The radio station sales department is having a meeting over dinner tonight at Arnaud's. That plan was made only two days ago, after I'd already had dinner at Arnaud's with Graham Kreicker. But I have no reluctance about eating twice in one week at Arnaud's. I don't get there often enough to have gone through its entire big menu. And I love their food and the place itself.
The contrast with the scene on Monday was complete. The main dining rooms were largely full, with several parties going on upstairs. Ours was in a room I've never dined in before. (But Arnaud's has a lot of private rooms.) I was the last to arrive, and a few people seemed miffed that I was holding up their dining.

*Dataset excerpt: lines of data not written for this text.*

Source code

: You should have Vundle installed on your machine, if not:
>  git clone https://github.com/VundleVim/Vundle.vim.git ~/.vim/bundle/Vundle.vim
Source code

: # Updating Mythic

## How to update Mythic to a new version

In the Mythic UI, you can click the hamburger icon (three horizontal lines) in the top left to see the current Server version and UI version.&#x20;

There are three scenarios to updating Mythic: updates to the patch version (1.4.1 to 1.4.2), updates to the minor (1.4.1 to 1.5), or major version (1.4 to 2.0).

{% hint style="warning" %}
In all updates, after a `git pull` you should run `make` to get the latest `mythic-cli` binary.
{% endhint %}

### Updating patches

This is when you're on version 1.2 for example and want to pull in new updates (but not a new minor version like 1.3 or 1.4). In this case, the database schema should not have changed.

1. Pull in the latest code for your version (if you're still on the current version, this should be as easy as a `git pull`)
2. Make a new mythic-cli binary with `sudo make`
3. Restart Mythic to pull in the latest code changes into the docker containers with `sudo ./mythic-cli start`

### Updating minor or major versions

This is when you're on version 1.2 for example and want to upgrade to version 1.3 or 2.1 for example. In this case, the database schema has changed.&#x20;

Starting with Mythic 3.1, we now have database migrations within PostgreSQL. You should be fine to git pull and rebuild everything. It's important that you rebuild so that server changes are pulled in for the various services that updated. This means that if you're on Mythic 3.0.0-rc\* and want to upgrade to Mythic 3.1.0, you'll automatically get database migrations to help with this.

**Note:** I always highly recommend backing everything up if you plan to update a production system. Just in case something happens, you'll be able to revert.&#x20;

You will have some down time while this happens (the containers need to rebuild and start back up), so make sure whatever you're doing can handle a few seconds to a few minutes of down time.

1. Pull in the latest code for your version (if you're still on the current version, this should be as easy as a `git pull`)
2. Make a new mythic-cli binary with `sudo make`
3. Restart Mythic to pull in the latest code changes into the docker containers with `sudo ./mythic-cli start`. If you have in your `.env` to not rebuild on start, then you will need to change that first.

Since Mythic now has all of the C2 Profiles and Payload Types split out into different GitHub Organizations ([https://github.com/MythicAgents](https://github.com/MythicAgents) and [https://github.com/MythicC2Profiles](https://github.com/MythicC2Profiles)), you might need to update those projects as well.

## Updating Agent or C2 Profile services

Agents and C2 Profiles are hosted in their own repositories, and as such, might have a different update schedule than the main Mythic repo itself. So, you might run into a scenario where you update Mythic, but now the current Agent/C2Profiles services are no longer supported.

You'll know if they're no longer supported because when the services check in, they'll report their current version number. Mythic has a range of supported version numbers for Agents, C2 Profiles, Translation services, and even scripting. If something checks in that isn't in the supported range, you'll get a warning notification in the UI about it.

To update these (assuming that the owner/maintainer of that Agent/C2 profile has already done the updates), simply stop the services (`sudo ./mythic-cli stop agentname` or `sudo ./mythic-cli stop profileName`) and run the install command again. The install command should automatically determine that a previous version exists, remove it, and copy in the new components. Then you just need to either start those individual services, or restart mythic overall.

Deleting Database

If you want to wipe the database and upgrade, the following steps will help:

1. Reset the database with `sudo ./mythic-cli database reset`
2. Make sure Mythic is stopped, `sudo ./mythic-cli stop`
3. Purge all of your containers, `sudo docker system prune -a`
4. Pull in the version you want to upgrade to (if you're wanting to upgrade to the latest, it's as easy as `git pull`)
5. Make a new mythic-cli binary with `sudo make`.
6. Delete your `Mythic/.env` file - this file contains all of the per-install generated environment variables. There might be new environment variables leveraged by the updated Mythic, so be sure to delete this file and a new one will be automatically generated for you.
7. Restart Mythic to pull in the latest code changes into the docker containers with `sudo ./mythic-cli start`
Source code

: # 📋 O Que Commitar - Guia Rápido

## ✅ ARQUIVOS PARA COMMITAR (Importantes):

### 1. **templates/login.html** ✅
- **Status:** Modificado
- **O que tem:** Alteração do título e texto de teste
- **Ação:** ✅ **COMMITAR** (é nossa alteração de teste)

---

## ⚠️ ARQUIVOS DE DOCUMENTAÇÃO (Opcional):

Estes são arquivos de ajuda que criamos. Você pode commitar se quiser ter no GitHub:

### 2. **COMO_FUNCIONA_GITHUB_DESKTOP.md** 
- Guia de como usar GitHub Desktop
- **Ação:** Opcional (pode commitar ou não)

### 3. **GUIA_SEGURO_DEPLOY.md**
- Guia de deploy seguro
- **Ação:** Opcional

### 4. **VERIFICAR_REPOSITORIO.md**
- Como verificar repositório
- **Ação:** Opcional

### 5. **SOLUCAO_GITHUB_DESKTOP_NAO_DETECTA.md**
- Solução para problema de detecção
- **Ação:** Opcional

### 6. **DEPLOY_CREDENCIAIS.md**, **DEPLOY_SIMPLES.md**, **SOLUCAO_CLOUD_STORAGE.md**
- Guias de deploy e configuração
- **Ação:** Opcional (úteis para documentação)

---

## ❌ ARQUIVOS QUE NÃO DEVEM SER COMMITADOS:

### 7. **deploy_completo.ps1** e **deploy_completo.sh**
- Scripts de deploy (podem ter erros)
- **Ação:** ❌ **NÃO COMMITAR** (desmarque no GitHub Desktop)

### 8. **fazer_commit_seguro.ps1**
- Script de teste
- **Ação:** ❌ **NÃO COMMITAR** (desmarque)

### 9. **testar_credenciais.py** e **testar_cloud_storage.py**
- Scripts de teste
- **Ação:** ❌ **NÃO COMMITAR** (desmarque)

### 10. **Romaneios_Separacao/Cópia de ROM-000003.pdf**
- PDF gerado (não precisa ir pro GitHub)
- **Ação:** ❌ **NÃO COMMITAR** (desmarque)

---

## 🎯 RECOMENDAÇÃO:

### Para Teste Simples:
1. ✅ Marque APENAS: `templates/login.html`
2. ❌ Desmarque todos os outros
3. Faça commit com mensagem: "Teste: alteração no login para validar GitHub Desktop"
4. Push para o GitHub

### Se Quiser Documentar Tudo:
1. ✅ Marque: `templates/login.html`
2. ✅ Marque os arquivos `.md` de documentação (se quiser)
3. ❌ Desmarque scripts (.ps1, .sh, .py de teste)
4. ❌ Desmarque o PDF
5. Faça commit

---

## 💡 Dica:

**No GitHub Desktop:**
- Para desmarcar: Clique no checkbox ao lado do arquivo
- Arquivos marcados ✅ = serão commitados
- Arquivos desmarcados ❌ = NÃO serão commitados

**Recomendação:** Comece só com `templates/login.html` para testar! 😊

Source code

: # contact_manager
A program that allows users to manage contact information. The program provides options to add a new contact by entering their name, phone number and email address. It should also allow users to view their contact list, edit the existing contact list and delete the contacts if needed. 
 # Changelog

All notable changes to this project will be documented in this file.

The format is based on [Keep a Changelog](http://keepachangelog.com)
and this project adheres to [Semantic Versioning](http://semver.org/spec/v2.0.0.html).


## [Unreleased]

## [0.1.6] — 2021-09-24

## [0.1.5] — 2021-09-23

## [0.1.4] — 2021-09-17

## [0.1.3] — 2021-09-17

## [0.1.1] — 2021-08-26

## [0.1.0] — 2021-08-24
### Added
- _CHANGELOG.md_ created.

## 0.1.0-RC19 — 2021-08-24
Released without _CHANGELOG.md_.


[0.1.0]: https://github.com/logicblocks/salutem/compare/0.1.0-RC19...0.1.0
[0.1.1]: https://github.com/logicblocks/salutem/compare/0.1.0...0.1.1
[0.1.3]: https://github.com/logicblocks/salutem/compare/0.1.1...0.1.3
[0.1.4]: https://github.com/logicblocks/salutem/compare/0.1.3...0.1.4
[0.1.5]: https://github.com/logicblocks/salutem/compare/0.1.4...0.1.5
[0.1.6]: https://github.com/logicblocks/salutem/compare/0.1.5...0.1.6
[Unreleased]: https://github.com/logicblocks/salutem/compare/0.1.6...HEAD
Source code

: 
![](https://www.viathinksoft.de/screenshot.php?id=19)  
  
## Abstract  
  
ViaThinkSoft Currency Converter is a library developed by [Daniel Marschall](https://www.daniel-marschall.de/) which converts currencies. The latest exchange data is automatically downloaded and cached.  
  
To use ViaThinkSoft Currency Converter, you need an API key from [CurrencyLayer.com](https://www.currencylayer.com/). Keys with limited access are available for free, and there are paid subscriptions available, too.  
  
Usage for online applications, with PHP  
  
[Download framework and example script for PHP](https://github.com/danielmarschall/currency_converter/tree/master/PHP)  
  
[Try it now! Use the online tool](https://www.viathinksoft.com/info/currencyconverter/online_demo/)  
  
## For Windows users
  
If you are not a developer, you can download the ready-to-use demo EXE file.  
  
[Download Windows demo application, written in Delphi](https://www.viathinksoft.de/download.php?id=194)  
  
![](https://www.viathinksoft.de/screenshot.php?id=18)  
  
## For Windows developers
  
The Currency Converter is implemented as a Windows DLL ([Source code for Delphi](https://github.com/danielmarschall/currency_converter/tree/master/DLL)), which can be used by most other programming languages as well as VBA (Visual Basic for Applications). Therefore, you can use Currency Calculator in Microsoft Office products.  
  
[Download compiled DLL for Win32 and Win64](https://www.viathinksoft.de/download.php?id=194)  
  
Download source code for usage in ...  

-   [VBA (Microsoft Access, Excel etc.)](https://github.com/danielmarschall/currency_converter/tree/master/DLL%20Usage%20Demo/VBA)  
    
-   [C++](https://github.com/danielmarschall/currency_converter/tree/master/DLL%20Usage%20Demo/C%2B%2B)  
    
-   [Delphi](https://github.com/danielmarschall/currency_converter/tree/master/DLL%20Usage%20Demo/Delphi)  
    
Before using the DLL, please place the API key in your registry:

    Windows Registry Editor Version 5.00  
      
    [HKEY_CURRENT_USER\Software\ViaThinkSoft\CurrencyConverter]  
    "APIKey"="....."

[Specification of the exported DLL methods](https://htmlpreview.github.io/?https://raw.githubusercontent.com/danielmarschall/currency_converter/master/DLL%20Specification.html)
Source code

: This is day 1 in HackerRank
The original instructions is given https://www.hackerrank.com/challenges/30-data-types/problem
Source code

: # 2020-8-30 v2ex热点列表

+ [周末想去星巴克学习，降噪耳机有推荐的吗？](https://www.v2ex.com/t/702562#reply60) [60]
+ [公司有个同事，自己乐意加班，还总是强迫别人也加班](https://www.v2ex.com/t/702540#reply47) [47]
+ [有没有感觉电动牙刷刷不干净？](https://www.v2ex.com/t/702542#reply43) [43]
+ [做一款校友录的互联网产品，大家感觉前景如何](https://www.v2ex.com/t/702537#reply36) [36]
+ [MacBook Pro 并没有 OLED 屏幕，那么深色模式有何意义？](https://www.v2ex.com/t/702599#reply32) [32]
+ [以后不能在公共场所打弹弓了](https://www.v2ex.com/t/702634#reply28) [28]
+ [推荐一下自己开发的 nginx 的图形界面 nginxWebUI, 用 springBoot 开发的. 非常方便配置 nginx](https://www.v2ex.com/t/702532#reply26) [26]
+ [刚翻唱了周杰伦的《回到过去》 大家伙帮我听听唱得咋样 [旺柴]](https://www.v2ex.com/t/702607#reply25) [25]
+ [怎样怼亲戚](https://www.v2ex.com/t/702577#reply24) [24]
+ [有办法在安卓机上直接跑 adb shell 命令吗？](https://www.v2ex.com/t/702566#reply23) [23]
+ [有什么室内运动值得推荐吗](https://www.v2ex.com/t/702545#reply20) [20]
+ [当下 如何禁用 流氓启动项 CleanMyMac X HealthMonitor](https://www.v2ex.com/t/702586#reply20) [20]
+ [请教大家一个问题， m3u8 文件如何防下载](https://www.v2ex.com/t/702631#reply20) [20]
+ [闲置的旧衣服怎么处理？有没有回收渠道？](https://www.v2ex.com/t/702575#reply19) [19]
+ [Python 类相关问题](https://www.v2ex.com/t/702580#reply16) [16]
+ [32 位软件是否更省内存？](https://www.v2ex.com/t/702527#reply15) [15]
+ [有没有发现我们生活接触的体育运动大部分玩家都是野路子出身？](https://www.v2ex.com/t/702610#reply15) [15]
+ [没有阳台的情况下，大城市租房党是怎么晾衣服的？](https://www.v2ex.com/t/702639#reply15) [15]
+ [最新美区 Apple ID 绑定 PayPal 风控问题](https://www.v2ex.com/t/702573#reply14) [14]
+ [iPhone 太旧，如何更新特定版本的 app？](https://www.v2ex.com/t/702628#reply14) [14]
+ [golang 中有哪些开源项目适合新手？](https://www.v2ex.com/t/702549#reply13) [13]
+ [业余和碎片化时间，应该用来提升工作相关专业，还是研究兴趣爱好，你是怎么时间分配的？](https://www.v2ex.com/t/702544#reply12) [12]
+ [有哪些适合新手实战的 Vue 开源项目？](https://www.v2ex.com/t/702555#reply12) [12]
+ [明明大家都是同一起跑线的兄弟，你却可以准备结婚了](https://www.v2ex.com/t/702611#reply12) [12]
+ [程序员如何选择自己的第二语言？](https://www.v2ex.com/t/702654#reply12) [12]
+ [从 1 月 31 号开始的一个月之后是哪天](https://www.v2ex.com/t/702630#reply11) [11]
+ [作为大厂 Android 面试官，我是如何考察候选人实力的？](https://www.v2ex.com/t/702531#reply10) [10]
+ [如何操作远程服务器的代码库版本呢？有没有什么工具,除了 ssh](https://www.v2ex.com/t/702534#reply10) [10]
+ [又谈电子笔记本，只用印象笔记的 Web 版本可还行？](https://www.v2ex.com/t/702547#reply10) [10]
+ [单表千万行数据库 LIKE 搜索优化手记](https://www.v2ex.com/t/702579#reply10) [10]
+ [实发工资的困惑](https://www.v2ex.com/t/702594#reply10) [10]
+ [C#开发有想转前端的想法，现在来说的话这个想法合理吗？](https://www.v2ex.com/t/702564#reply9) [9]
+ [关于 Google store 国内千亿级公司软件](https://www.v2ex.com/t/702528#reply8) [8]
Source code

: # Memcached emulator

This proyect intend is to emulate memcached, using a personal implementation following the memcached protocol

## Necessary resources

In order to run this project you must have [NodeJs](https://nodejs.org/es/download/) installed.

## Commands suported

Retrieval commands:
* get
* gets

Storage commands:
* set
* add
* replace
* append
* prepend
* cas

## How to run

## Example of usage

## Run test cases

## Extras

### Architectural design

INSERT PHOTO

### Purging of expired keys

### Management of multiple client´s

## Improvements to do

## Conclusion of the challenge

What held me up is that I don't get off the air until seven. I hope they know that.
I was to give a talk to the fourteen people to explain how the show's commercial load is handled. The unique aspect of my show is the number of commercials I ad-lib live. Most radio commercials are produced and recorded. There is no question that a live spot--even one in which the announcer stumbles along trying to pull the string tight--are incomparably more persuasive than even a very well-produced recorded spot.
The problem is that some of the newer sales people miss the subtlety that I must limit my participation in this to restaurants I actually like. Some of them find it frustrating, especially when a brand-new restaurant is involved, that I won't do the spot until I feel good about the place.
Well, we went over that, and the Eat Club dinners. Burt mainly we ate and talked about food. Several orders of shrimp Arnaud, the house's great five-way assortment of baked oysters, and souffee potatoes passed around. I washed that down with a French 75 (that tasted pretty good two nights ago, and did again).
The first real course was a half-dozen little china cups, each filled with a snail and garlic butter and topped with puff pastry. This is Arnaud's singular presentation of escargots, and it's very good--except for the fact that you eat the pastry and the French bread you dunk in the cups to get the garlic butter. And the bread here is good. I don't remember when it happened, but I'm pleased to see that they persuaded Leidenheimer's to resume making the distinctive cap bread that was a hallmark of Arnaud's through most of its history. Even though the cap bread of today is identical to poor boy bread in every way but shape. When I fisrst began dining out in the 1970s, quite a few restaurants served cap bread, but it was a denser, crustier loaf.
I followed that with turtle soup. I think I heard an audible gasp when the waiter asked whether I wanted sherry in the soup and I said no. I like the idea of sherry cooked in the soup, and I also like the idea of a glass of sherry on the side of a bowl of turtle soup. But putting it in the soup itself at the table brings the potage down several different ways, despite the old tradition. I explained all this to the younger attendees.
Watching over our group was Lisa Sins, the long-time sales manager of Arnaud's and an exceptionally congenial person. Like many long-time employees and friends, she has a dish named for her on Arnaud's menu. It couldn't be more appropriate: Sweetbreads Sins. That's her, all right. It's been a long time since I sampled that dish, so that's where I went in the main course. Classic: dusted in flour, sauteed, served with brown butter and capers. Delicious. I am eating a great deal of butter tonight.
I persuaded everyone to have bread pudding for dessert.
Arnaud's. French Quarter: 813 Bienville 504-523-5433. Classic Creole.